> **WHAT TO DO**: Go through the records and report each line holding the string "domain".

> **RECORDS FOR THIS EXERCISE**:
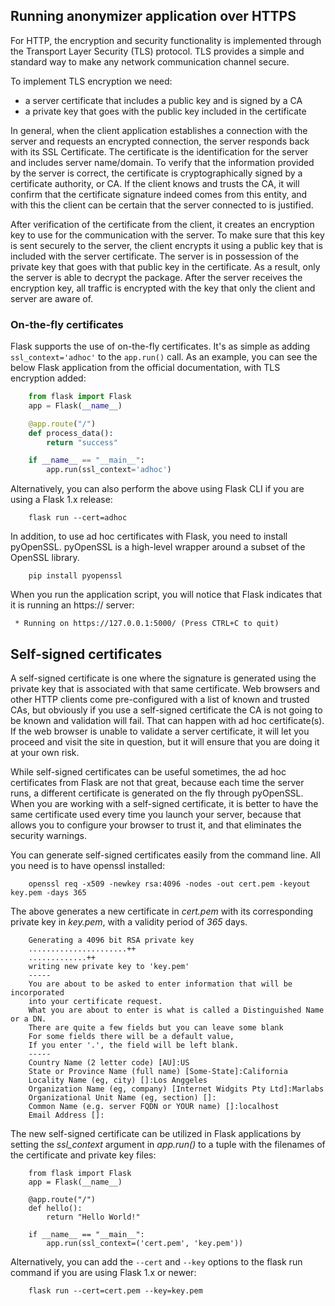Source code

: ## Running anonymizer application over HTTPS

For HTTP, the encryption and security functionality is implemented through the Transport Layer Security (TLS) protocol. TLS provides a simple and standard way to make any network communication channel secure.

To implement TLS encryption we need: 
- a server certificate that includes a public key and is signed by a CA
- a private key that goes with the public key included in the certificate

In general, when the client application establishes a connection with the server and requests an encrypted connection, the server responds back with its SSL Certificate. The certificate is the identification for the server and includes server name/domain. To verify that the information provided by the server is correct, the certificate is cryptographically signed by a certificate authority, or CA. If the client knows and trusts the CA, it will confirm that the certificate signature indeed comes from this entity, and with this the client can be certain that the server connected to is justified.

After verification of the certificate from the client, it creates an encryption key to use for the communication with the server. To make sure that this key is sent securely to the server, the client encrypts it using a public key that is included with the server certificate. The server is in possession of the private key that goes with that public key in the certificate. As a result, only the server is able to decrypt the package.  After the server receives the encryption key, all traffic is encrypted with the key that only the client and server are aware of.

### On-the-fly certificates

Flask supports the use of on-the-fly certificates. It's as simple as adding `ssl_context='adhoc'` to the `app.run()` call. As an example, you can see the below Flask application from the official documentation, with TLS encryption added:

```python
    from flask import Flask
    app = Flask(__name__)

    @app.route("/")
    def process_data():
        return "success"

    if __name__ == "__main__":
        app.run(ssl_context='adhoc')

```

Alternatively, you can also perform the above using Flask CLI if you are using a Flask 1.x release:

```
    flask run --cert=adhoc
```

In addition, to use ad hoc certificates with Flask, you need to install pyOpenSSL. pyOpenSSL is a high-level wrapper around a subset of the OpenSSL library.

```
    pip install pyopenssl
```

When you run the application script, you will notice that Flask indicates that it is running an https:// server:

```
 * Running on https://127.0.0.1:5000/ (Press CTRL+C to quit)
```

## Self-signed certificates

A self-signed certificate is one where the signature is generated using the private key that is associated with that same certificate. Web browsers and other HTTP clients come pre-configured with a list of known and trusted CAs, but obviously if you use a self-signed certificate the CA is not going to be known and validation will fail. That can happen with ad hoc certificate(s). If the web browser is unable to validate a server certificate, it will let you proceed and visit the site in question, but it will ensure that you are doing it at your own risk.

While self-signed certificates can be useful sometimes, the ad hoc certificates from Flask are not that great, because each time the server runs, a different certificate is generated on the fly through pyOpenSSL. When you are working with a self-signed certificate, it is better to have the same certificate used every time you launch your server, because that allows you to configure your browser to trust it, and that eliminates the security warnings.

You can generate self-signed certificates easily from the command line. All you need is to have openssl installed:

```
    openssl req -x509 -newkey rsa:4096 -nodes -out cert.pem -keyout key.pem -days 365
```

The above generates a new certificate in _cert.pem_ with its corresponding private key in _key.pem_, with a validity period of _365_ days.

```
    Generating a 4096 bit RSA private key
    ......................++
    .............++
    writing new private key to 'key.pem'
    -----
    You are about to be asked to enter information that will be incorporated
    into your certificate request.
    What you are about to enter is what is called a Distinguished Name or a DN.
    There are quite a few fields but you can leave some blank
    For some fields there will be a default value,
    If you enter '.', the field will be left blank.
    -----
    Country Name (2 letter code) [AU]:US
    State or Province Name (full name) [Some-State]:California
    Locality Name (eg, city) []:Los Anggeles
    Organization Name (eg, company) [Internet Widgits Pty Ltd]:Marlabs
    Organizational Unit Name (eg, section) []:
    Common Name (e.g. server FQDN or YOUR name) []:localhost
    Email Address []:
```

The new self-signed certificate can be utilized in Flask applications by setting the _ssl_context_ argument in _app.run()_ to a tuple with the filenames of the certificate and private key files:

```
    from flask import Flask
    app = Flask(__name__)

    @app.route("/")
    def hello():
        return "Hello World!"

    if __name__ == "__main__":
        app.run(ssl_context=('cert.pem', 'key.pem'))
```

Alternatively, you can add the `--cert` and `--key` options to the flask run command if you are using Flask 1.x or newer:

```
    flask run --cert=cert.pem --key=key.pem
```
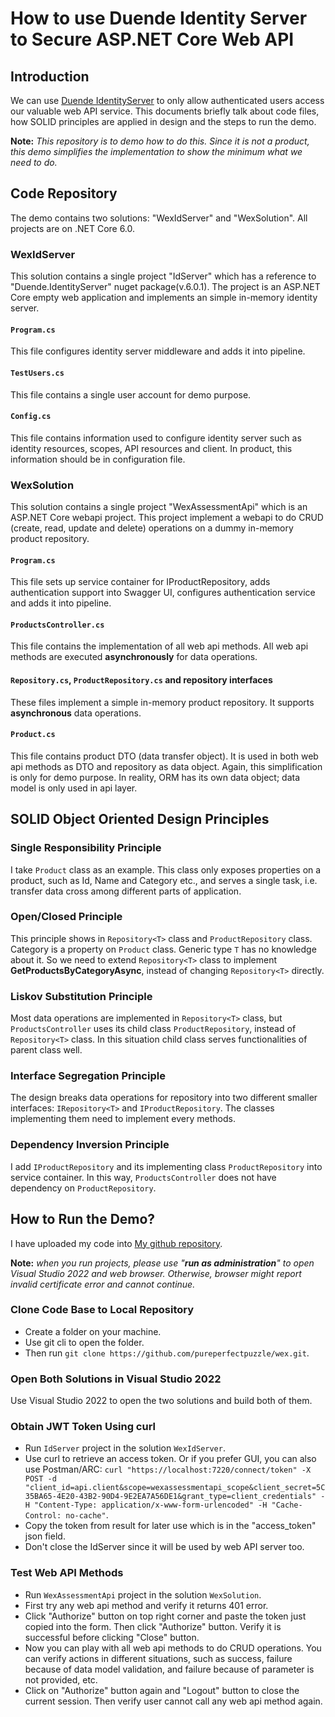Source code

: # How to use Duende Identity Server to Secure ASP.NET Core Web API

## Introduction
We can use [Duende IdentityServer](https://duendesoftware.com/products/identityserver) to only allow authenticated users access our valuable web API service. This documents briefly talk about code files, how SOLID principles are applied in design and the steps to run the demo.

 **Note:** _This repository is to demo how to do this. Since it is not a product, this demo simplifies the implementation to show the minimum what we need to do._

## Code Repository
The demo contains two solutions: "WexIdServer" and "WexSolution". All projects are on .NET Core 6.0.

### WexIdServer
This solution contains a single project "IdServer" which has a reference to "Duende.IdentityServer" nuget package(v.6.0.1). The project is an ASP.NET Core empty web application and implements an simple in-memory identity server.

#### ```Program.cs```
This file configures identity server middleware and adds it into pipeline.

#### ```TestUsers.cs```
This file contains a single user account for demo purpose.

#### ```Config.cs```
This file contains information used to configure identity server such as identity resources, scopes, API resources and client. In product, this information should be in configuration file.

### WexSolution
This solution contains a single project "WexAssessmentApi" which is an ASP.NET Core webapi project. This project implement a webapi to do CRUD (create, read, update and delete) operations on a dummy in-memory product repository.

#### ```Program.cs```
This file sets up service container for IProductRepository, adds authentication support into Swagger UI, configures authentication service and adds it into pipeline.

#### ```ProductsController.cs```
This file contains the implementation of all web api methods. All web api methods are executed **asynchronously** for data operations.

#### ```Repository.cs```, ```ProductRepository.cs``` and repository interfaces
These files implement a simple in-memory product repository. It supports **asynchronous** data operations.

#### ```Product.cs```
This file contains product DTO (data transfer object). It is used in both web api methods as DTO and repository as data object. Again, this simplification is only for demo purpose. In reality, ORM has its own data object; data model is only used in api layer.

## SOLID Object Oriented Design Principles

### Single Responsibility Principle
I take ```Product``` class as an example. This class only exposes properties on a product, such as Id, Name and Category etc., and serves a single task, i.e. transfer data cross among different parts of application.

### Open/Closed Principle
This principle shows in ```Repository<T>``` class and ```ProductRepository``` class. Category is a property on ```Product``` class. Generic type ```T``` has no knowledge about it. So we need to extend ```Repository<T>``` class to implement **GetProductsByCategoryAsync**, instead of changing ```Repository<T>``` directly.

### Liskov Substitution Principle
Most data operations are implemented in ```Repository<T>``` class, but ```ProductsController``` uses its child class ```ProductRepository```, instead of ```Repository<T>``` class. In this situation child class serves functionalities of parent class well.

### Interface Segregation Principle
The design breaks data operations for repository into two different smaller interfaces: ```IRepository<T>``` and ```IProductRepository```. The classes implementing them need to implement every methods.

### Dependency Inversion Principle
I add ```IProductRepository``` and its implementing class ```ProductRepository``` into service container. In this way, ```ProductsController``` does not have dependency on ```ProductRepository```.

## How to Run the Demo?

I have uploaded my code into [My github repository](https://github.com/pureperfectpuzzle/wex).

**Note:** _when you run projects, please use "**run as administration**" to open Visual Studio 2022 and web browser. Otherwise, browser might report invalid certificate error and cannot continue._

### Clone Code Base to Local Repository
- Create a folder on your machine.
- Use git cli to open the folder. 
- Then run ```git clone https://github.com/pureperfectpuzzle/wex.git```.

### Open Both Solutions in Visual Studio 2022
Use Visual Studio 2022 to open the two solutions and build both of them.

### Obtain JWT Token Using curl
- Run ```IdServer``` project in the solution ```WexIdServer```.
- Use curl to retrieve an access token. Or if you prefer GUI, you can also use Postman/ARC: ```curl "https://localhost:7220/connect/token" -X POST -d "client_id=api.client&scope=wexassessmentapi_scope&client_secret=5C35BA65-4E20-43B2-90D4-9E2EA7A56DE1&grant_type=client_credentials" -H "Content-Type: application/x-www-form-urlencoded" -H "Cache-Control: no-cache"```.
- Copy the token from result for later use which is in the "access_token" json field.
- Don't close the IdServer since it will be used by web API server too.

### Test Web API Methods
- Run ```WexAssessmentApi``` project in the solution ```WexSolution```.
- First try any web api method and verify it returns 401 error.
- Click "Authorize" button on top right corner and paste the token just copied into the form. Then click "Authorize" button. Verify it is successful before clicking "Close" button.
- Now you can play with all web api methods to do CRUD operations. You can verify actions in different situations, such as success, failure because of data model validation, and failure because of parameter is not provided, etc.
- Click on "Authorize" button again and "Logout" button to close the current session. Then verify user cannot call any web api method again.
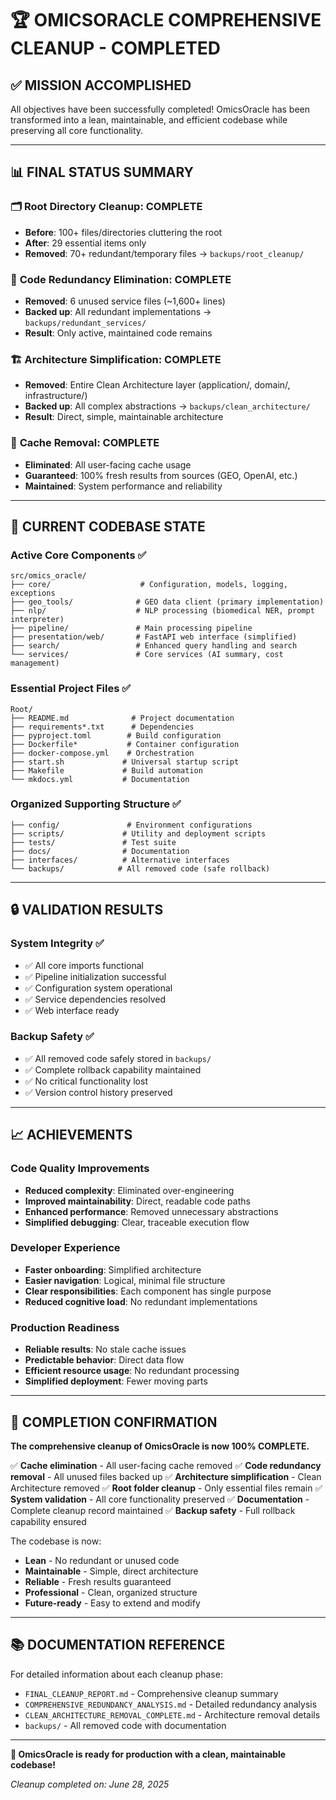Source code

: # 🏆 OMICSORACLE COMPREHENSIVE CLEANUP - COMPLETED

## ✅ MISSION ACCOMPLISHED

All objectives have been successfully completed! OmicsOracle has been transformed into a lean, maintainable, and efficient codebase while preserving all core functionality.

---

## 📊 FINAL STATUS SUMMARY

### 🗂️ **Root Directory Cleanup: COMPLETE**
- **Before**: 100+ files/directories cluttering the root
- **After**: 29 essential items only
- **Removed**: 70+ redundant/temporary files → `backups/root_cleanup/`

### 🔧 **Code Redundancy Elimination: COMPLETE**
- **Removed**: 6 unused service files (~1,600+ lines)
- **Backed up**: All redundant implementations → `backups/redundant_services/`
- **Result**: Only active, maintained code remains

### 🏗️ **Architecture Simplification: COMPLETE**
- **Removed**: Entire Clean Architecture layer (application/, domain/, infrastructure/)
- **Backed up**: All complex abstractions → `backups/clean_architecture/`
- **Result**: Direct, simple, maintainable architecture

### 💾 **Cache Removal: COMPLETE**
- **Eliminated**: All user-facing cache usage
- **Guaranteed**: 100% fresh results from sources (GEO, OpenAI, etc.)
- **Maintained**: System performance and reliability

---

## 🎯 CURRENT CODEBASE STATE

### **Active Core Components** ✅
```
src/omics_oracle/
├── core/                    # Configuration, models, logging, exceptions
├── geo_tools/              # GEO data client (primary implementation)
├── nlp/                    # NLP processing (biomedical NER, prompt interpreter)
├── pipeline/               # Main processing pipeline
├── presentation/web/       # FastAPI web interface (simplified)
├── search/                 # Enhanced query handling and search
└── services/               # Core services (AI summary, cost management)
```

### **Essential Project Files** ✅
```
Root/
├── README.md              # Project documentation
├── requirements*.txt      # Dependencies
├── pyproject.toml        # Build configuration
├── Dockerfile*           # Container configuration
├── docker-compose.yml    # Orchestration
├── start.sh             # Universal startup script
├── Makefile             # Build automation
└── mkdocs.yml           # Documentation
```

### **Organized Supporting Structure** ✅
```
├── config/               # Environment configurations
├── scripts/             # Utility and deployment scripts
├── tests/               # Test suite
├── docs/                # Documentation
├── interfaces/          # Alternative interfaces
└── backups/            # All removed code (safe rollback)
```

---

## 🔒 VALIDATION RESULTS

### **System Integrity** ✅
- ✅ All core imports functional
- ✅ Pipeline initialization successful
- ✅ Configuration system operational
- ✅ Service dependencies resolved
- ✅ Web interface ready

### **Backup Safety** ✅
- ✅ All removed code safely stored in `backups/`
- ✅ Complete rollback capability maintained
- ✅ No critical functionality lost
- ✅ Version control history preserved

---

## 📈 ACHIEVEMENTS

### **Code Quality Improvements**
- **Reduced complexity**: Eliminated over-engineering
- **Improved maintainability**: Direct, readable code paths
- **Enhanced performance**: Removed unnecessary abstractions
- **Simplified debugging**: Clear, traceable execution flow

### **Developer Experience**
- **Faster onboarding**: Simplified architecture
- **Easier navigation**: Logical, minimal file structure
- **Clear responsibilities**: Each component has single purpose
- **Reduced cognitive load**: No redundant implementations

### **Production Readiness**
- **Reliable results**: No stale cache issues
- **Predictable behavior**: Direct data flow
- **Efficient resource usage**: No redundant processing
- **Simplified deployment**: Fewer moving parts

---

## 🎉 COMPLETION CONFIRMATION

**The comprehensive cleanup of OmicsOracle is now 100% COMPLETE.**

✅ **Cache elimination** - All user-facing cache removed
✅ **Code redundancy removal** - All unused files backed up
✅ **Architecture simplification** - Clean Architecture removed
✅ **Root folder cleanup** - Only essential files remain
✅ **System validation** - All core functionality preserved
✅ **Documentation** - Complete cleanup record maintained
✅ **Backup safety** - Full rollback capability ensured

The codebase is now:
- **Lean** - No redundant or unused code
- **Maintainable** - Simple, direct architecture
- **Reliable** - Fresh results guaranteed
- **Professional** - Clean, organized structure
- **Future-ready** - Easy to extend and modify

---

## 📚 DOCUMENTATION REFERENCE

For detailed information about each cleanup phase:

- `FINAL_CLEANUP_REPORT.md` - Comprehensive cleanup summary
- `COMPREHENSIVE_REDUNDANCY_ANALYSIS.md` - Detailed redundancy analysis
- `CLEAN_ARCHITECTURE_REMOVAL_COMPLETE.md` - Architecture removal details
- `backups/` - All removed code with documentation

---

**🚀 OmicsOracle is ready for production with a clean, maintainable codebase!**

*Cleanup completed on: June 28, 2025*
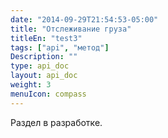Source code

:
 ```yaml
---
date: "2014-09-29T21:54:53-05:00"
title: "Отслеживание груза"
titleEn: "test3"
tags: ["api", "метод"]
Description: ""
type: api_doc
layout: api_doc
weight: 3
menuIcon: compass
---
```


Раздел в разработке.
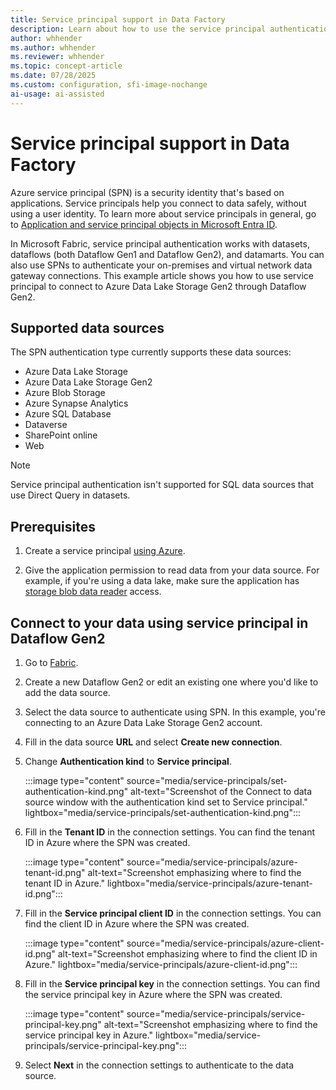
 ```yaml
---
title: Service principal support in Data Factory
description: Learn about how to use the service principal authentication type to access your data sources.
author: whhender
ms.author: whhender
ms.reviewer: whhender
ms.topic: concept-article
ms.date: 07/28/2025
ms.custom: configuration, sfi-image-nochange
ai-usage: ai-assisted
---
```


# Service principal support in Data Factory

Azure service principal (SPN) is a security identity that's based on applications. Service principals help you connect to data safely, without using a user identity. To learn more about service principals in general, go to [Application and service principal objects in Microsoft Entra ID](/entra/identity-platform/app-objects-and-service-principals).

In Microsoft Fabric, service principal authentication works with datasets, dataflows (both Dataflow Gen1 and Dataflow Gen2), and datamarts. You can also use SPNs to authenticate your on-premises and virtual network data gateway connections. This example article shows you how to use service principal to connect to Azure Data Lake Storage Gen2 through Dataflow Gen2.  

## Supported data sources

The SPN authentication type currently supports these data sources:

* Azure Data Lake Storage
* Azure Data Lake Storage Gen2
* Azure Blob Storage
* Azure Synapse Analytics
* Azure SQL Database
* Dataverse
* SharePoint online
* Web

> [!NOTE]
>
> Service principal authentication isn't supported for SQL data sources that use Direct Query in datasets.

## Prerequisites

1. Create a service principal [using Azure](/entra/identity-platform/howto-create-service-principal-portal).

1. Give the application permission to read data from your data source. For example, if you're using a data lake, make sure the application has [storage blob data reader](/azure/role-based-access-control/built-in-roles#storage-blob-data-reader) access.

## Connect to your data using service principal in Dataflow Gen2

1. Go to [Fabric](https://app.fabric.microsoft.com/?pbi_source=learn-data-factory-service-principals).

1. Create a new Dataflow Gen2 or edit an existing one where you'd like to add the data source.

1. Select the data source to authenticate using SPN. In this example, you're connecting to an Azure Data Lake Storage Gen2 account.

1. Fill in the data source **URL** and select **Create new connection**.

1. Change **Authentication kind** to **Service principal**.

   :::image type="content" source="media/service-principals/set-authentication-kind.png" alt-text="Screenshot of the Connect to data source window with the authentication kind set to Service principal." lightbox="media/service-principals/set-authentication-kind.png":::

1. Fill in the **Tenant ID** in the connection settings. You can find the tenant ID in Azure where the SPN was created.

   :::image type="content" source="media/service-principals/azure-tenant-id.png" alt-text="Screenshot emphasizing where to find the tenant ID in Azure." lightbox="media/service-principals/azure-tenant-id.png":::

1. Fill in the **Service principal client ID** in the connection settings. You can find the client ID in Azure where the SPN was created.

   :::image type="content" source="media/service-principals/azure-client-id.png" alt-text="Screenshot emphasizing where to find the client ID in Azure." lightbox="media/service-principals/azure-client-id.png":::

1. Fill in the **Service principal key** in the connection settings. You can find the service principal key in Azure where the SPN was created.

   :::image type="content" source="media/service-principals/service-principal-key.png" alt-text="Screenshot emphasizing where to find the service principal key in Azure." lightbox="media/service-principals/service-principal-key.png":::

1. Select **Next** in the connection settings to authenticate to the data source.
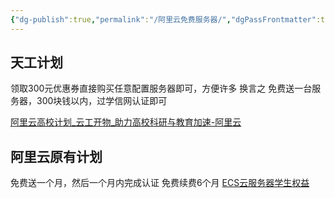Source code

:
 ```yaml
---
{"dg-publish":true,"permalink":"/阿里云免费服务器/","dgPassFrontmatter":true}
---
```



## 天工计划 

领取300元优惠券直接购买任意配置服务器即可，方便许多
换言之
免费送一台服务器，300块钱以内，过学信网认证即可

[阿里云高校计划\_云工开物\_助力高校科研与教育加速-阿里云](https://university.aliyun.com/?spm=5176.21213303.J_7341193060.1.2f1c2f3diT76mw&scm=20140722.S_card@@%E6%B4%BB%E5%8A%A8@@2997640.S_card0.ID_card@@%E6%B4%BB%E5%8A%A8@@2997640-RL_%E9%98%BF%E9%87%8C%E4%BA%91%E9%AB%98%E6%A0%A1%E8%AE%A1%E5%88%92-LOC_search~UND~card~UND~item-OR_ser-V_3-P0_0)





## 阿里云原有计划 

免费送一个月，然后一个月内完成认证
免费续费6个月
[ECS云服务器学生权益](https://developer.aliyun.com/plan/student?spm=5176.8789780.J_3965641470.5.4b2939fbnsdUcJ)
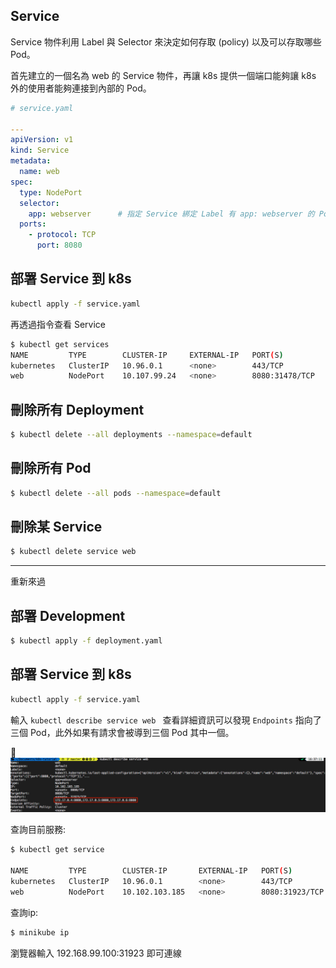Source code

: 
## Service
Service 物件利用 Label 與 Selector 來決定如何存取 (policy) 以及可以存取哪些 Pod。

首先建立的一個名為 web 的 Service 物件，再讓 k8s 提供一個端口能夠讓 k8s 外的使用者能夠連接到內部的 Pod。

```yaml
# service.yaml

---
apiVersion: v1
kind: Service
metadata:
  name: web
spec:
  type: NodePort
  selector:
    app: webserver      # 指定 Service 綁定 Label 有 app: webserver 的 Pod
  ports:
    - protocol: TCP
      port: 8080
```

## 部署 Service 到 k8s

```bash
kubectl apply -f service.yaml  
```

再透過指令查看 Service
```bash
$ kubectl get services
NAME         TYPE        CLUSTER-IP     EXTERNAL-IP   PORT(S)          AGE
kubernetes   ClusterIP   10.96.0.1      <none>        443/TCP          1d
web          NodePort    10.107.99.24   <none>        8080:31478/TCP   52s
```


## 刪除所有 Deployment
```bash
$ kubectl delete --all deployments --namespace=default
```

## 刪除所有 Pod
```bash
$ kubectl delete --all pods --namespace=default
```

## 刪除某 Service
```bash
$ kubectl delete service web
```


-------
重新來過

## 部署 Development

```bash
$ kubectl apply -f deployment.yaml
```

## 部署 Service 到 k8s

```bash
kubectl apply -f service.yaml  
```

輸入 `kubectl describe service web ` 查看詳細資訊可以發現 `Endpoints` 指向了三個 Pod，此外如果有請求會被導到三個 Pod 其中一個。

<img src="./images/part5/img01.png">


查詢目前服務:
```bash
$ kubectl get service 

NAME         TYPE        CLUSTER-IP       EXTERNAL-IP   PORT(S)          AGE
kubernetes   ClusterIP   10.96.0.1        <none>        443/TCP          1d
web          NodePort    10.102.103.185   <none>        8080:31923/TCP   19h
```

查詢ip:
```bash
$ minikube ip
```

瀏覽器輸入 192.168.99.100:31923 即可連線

> **ANSWER AREA**:
In general, when the client application establishes a connection with the server and requests an encrypted connection, the server responds back with its SSL Certificate. The certificate is the identification for the server and includes server name/domain. To verify that the information provided by the server is correct, the certificate is cryptographically signed by a certificate authority, or CA. If the client knows and trusts the CA, it will confirm that the certificate signature indeed comes from this entity, and with this the client can be certain that the server connected to is justified.
- **Removed**: Entire Clean Architecture layer (application/, domain/, infrastructure/)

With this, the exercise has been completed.